Exercise: What is needed is a word-for-word copy of all the entries, minus the pictures.

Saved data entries
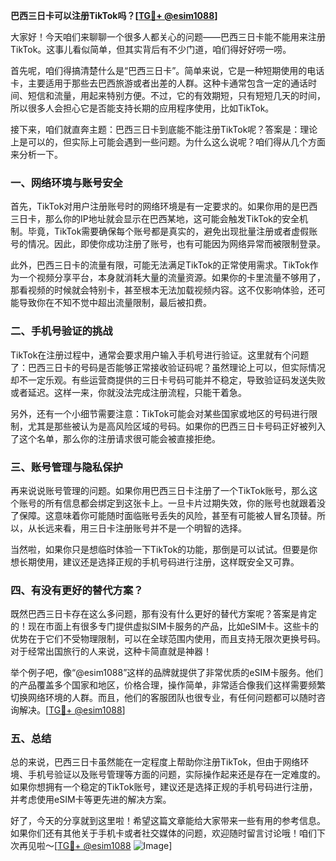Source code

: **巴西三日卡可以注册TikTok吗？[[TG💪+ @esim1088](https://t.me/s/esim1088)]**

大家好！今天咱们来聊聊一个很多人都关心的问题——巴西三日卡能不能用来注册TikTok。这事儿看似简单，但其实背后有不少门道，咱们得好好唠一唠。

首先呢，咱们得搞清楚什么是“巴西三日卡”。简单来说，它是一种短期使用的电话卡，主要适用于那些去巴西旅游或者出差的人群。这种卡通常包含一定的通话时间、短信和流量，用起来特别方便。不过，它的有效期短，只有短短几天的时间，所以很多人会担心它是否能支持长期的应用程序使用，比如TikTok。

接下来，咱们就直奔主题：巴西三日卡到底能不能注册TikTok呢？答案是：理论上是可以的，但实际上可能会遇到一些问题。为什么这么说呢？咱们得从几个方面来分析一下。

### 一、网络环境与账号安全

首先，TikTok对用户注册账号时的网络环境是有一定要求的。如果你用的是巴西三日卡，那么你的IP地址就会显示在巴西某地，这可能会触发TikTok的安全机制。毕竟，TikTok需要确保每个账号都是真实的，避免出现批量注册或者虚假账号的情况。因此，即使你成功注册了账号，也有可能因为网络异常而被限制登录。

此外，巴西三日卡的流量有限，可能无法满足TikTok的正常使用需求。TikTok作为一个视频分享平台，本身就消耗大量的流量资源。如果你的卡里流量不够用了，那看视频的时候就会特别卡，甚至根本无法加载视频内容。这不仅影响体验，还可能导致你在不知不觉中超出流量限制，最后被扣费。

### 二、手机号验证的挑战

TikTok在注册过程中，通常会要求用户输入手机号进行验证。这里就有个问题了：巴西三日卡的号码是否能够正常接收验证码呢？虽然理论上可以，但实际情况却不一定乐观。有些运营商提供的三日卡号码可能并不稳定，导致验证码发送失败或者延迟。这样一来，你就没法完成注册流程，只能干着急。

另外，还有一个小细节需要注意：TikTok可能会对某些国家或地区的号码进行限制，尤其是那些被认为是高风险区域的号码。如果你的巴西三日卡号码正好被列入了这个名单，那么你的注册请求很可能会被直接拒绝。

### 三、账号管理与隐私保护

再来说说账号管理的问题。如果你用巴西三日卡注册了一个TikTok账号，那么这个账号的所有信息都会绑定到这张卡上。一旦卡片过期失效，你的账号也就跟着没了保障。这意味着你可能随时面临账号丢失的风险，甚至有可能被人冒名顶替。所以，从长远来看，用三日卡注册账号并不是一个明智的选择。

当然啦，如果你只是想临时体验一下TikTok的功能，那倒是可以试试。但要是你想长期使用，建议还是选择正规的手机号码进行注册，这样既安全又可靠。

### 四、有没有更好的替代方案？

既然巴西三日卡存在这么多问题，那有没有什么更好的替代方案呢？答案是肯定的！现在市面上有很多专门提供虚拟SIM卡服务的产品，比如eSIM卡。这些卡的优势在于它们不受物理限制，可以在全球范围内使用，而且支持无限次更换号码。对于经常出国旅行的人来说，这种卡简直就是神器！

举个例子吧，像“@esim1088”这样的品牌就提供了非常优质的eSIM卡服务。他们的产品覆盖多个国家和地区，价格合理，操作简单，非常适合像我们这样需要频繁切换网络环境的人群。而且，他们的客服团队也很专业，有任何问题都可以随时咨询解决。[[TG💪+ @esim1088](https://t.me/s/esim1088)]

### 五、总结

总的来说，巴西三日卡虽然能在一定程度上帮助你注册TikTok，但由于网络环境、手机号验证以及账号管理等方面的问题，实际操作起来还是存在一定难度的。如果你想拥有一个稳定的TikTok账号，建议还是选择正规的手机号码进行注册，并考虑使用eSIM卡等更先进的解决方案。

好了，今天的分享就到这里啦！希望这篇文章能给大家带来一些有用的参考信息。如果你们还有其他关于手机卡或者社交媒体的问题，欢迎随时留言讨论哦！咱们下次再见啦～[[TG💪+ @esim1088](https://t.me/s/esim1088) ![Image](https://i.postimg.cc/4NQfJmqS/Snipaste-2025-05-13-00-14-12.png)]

Output for this exercise:
Source code

: **巴西三日卡可以注册TikTok吗？[[TG💪+ @esim1088](https://t.me/s/esim1088)]**

大家好！今天咱们来聊聊一个很多人都关心的问题——巴西三日卡能不能用来注册TikTok。这事儿看似简单，但其实背后有不少门道，咱们得好好唠一唠。

首先呢，咱们得搞清楚什么是“巴西三日卡”。简单来说，它是一种短期使用的电话卡，主要适用于那些去巴西旅游或者出差的人群。这种卡通常包含一定的通话时间、短信和流量，用起来特别方便。不过，它的有效期短，只有短短几天的时间，所以很多人会担心它是否能支持长期的应用程序使用，比如TikTok。

接下来，咱们就直奔主题：巴西三日卡到底能不能注册TikTok呢？答案是：理论上是可以的，但实际上可能会遇到一些问题。为什么这么说呢？咱们得从几个方面来分析一下。

### 一、网络环境与账号安全

首先，TikTok对用户注册账号时的网络环境是有一定要求的。如果你用的是巴西三日卡，那么你的IP地址就会显示在巴西某地，这可能会触发TikTok的安全机制。毕竟，TikTok需要确保每个账号都是真实的，避免出现批量注册或者虚假账号的情况。因此，即使你成功注册了账号，也有可能因为网络异常而被限制登录。

此外，巴西三日卡的流量有限，可能无法满足TikTok的正常使用需求。TikTok作为一个视频分享平台，本身就消耗大量的流量资源。如果你的卡里流量不够用了，那看视频的时候就会特别卡，甚至根本无法加载视频内容。这不仅影响体验，还可能导致你在不知不觉中超出流量限制，最后被扣费。

### 二、手机号验证的挑战

TikTok在注册过程中，通常会要求用户输入手机号进行验证。这里就有个问题了：巴西三日卡的号码是否能够正常接收验证码呢？虽然理论上可以，但实际情况却不一定乐观。有些运营商提供的三日卡号码可能并不稳定，导致验证码发送失败或者延迟。这样一来，你就没法完成注册流程，只能干着急。

另外，还有一个小细节需要注意：TikTok可能会对某些国家或地区的号码进行限制，尤其是那些被认为是高风险区域的号码。如果你的巴西三日卡号码正好被列入了这个名单，那么你的注册请求很可能会被直接拒绝。

### 三、账号管理与隐私保护

再来说说账号管理的问题。如果你用巴西三日卡注册了一个TikTok账号，那么这个账号的所有信息都会绑定到这张卡上。一旦卡片过期失效，你的账号也就跟着没了保障。这意味着你可能随时面临账号丢失的风险，甚至有可能被人冒名顶替。所以，从长远来看，用三日卡注册账号并不是一个明智的选择。

当然啦，如果你只是想临时体验一下TikTok的功能，那倒是可以试试。但要是你想长期使用，建议还是选择正规的手机号码进行注册，这样既安全又可靠。

### 四、有没有更好的替代方案？

既然巴西三日卡存在这么多问题，那有没有什么更好的替代方案呢？答案是肯定的！现在市面上有很多专门提供虚拟SIM卡服务的产品，比如eSIM卡。这些卡的优势在于它们不受物理限制，可以在全球范围内使用，而且支持无限次更换号码。对于经常出国旅行的人来说，这种卡简直就是神器！

举个例子吧，像“@esim1088”这样的品牌就提供了非常优质的eSIM卡服务。他们的产品覆盖多个国家和地区，价格合理，操作简单，非常适合像我们这样需要频繁切换网络环境的人群。而且，他们的客服团队也很专业，有任何问题都可以随时咨询解决。[[TG💪+ @esim1088](https://t.me/s/esim1088)]

### 五、总结

总的来说，巴西三日卡虽然能在一定程度上帮助你注册TikTok，但由于网络环境、手机号验证以及账号管理等方面的问题，实际操作起来还是存在一定难度的。如果你想拥有一个稳定的TikTok账号，建议还是选择正规的手机号码进行注册，并考虑使用eSIM卡等更先进的解决方案。

好了，今天的分享就到这里啦！希望这篇文章能给大家带来一些有用的参考信息。如果你们还有其他关于手机卡或者社交媒体的问题，欢迎随时留言讨论哦！咱们下次再见啦～[[TG💪+ @esim1088](https://t.me/s/esim1088) ![Image](https://i.postimg.cc/4NQfJmqS/Snipaste-2025-05-13-00-14-12.png)]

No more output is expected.